The Financial Information Unit, an independent body headed by a central bank official, is responsible for receiving, processing, analysing and disseminating financial information and intelligence on suspected money laundering and terrorist financing activities.
The goAML software was built by the United Nations Office of Drugs and Crime to specifically meet the Financial Information Unit’s data collection, management, analysis and statistical needs.
Though the unit had procured the software in 2014, it was only installed in 2018. The central bank had given commercial banks a deadline of January 15 in October last year to install all compatible software for reporting purposes.
“All 27 commercial banks adopted the goAML software on Wednesday,” said Gunakar Bhatta, spokesperson for the Nepal Rastra Bank. “Now they are bound to report all relevant information through the software and we will not be receiving reports manually.”
As per the central bank’s directive, commercial banks are required to report suspicious transactions within three days from the date of transaction, and transactions above the government-mandated Rs1 million threshold within 15 days.
“If any commercial bank fails to report through the goAML software in the next 15 days, the unit can issue a fine of up to Rs1 million,” said Bhatta. “The central bank can fine them from Rs1 million to Rs50 million if they continue to fail to report.”
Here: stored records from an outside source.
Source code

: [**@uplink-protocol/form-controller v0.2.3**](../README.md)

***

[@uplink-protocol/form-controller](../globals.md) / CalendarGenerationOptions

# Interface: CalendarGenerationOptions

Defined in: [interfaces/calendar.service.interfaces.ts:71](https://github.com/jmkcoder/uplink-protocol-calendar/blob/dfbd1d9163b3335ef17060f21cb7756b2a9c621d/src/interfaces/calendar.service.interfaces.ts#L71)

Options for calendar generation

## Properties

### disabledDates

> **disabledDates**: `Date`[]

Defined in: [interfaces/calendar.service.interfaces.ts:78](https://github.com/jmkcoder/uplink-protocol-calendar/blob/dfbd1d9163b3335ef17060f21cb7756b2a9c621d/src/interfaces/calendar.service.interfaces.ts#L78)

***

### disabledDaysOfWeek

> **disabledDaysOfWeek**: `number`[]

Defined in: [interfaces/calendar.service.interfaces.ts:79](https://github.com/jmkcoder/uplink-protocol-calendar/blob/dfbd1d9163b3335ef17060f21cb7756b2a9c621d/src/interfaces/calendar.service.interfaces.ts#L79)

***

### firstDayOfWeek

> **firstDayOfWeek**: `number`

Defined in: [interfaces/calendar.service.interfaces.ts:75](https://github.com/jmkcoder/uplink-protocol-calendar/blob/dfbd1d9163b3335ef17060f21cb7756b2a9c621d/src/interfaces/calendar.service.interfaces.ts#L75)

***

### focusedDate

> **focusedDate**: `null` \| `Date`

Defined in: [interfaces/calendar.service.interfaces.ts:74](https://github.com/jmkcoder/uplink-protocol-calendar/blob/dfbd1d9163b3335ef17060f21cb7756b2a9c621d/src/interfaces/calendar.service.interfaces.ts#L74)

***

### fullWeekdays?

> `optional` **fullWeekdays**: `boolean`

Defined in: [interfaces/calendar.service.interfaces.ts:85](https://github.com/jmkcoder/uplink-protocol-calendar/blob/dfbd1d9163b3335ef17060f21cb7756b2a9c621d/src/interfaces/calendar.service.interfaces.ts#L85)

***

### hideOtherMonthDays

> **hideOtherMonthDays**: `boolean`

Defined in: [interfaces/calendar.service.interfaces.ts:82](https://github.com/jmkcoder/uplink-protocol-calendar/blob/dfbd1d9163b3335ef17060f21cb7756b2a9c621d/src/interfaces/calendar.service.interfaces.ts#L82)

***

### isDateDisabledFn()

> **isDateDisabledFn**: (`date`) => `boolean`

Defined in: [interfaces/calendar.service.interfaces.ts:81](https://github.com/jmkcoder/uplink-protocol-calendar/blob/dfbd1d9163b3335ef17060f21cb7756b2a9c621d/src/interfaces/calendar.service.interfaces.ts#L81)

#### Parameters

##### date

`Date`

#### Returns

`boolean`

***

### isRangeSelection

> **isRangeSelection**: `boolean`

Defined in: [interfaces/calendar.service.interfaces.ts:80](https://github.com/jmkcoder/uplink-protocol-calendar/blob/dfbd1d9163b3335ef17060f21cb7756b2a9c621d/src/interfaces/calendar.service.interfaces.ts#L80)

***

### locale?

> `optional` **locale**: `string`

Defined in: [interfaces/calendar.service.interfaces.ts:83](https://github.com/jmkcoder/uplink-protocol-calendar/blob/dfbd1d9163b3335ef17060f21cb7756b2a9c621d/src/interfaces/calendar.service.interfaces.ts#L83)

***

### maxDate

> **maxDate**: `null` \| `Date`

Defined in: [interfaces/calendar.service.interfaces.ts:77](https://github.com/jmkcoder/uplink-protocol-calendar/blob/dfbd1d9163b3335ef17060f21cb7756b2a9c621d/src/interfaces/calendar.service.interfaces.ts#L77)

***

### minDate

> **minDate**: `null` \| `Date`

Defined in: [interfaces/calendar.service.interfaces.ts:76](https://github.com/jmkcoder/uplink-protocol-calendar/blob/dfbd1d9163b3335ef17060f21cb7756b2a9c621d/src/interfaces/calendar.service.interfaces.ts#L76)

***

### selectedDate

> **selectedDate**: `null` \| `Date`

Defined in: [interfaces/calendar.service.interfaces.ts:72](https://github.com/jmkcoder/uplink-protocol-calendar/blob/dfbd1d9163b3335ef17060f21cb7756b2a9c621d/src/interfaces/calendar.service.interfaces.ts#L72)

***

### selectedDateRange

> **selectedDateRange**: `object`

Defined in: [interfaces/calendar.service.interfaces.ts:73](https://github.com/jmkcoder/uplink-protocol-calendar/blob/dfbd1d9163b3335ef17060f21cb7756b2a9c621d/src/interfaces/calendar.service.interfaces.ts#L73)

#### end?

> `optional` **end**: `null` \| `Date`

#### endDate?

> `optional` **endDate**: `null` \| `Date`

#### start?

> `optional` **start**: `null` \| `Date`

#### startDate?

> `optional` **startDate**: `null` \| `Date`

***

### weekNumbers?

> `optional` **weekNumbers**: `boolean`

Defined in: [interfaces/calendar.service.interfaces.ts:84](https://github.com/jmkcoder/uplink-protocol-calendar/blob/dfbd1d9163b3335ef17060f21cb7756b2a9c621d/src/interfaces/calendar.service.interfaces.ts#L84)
Deposits or withdrawals of more than Rs1 million in one transaction or a series of transactions in one day from a single account, cross-border electronic or other transfers of more than Rs1 million by a customer, and exchange of foreign currency equivalent to Rs500,000 or more in one transaction or a series of transactions in one day fall under the threshold, mean the banks send reports to the Financial Information Unit.
Likewise, transactions with unclear economic and business targets, transactions conducted in relatively large amounts of cash and/or conducted repeatedly and unnaturally, transactions conducted differently from established patterns, and huge, complex and unusual transaction are considered suspicious.
Until Tuesday, banks were free to report manually through a hard copy or scanned copy, even though a majority of banks were already reporting through the goAML software.
Installing the software is a part of automating the Financial Information Unit, which is also one of the Nepal government’s commitments to the Financial Action Task Force (FATF), a global anti-money laundering body. The FATF, an inter-governmental body established in 1989 at the G7 Summit in Paris, sets standards and promotes effective implementation of legal, regulatory and operational measures to combat money laundering, terrorist financing and related threats to the integrity of the international financial system.
Nepal was on the FATF’s ‘greylist’ since 2008 but was removed in 2014 after Nepal made progress in establishing a national anti-money laundering strategy, drafting anti-money laundering laws, establishing anti-money laundering institutions, strengthening the Financial Information Unit, and starting risk-based supervision. The greylist, now called ‘other monitored jurisdictions’, consists of nations that have not yet met international standards to combat money laundering and terrorism financing.
As the Asia-Pacific Group on Money Laundering, a regional arm of the FATF, is conducting an evaluation of Nepal’s compliance with the FATF’s global standards this year, the government is taking tougher measures to avoid being greylisted again, or blacklisted.
There, however, are concerns over customers being required to submit additional details while opening an account and depositing and withdrawing cash. Central bank officials and bankers said that existing customers need not submit additional documents from those that they have already submitted. If a third party withdraws money or deposits on behalf of the customer, the banks are required to obtain a copy of that person’s identity card if the transaction is over Rs100,000.
“If a transaction appears suspicious, a bank can take a copy of the customer’s identity card and place that information on the software,” said Bhatta.
The central bank has said that it is also implementing the goAML software for development banks and finance companies.
“Currently more than a dozen development banks and finance companies are reporting to us via goAML on a trial basis,” said an official at the Financial Information Unit.
According to bankers, the software is necessary. “Such reporting is practised worldwide and we cannot ignore it,” said Bhuvan Dahal, president of Nepal Bankers’ Association, a group of chief executive officers of commercial banks.
The private sector too doesn’t have any particular complaint about the software but has expressed concern about the stringent procedures it is required to follow, as they could affect business confidence.
“There is now a situation where we have to prove that we are not guilty of wrongdoing, instead of the government proving someone guilty,” said Pashupati Murarka, former president of the Federation of Nepalese Chambers of Commerce and Industry.